To do: From the records below, count the lines holding the string "Statistical". Only the number is wanted.

*** Opening of Records to process ***

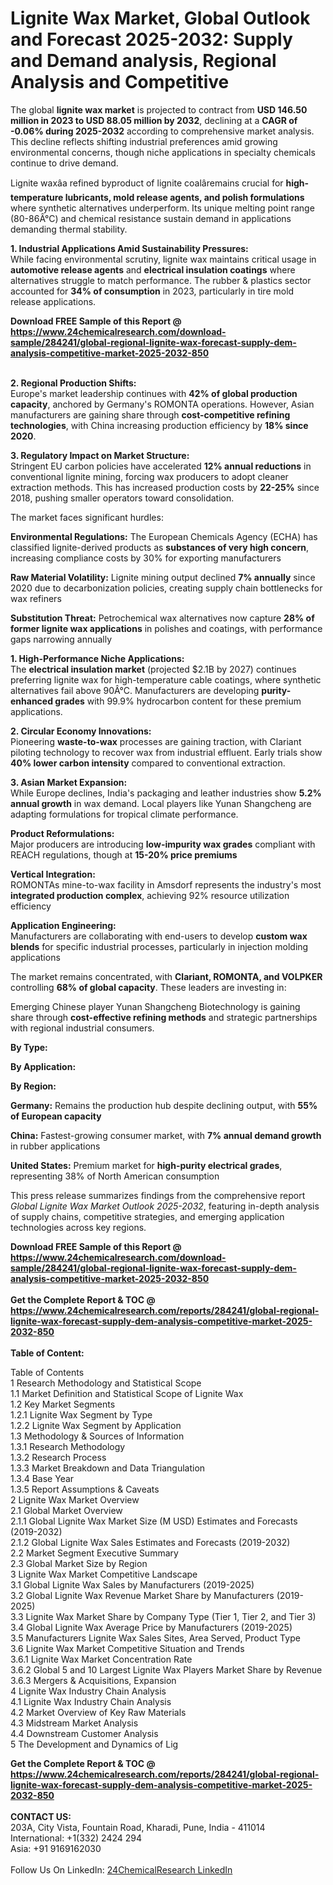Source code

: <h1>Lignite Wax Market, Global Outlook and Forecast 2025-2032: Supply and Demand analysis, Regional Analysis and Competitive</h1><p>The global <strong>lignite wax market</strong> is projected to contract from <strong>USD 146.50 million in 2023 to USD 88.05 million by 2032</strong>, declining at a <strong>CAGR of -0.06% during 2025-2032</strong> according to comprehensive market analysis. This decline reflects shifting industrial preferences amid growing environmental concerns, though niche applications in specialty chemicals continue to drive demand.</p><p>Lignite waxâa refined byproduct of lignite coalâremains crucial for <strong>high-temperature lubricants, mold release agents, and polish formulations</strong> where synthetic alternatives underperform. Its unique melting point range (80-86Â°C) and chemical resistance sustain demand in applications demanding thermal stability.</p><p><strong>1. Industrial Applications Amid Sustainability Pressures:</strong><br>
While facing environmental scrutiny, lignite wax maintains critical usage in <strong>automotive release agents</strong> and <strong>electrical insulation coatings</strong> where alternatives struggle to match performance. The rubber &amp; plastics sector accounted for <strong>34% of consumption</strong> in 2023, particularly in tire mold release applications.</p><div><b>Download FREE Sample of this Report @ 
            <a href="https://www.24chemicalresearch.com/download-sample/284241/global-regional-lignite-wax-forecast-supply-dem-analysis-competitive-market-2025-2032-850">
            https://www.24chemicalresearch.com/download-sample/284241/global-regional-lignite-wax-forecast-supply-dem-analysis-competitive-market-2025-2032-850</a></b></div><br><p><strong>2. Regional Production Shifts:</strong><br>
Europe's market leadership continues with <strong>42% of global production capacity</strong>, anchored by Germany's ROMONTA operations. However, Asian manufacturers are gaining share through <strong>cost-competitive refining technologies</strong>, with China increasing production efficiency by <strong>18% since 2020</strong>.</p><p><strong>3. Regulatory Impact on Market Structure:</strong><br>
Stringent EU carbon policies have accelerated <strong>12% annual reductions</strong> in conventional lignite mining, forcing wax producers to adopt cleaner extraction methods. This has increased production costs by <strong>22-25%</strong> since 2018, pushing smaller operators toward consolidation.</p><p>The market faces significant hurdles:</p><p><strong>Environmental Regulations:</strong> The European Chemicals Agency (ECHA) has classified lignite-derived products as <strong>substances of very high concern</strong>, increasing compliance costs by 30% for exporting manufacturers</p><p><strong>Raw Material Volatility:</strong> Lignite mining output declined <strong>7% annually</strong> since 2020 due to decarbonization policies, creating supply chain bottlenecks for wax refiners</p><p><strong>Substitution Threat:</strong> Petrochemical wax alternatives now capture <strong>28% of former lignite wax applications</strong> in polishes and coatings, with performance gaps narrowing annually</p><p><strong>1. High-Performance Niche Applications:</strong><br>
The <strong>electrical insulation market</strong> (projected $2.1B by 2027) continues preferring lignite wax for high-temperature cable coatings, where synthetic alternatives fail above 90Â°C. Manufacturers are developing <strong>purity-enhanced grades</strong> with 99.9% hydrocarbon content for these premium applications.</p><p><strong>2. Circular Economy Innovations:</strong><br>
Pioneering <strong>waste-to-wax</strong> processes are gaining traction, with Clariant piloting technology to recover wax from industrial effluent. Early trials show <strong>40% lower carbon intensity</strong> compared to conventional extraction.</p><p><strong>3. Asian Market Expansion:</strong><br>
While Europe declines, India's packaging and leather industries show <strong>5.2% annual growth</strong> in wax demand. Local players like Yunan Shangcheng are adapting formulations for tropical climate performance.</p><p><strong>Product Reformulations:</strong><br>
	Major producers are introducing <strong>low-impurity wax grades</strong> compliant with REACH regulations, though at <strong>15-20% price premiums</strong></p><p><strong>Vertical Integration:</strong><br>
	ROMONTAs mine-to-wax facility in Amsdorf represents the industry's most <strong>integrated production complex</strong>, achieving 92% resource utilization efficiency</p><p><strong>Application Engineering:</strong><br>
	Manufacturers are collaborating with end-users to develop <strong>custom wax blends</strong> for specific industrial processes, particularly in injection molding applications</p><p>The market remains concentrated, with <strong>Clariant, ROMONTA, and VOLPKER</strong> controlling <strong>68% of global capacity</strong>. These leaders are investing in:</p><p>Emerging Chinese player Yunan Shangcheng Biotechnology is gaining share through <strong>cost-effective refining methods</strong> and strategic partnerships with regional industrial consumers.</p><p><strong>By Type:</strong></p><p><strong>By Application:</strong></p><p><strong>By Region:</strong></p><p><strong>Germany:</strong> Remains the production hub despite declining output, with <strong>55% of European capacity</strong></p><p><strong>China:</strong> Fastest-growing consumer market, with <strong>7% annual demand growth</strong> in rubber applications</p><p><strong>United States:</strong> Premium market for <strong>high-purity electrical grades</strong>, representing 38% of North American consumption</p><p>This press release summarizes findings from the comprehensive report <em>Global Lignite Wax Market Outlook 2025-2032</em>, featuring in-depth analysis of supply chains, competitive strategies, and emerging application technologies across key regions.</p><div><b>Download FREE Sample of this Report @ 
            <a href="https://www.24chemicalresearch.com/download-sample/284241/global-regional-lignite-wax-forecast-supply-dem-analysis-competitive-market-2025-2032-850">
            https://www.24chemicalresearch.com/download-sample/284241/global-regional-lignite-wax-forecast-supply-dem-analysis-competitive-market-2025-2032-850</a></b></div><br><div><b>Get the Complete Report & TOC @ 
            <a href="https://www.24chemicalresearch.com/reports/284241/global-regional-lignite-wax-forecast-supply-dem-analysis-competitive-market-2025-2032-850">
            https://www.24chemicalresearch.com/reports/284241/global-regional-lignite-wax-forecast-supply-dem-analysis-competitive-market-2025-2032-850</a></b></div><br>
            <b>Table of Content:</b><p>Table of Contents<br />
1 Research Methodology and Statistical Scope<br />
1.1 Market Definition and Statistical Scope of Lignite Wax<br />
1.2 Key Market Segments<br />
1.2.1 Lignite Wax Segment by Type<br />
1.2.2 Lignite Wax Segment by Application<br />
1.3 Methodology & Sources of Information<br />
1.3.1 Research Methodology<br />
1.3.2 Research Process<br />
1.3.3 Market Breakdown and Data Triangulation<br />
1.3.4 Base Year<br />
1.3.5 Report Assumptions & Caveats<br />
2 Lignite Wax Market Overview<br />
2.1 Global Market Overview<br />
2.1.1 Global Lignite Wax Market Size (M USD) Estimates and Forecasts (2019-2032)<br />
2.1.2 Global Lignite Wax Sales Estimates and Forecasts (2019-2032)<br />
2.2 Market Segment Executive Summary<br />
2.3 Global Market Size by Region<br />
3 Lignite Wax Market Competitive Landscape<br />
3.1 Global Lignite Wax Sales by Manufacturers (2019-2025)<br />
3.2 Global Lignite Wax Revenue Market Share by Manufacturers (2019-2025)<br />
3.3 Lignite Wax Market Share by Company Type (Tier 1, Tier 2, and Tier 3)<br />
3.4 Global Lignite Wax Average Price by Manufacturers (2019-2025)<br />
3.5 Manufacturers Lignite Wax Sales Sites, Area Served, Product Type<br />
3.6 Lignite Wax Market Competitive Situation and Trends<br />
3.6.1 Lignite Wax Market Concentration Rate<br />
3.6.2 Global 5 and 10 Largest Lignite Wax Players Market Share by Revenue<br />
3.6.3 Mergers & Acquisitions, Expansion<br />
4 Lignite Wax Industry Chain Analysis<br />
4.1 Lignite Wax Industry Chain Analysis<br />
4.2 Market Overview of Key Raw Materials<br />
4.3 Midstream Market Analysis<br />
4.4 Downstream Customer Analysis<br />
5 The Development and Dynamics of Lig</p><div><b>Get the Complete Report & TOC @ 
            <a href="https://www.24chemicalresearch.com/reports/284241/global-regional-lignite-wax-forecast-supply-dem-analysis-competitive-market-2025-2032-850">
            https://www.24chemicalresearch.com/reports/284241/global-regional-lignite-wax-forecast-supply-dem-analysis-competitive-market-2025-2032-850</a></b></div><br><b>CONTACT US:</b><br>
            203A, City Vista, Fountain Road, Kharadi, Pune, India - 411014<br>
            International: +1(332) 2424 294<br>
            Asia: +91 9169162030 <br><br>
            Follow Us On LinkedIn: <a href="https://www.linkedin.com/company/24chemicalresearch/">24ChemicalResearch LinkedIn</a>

*** Close of Records to process ***

Task solution: 2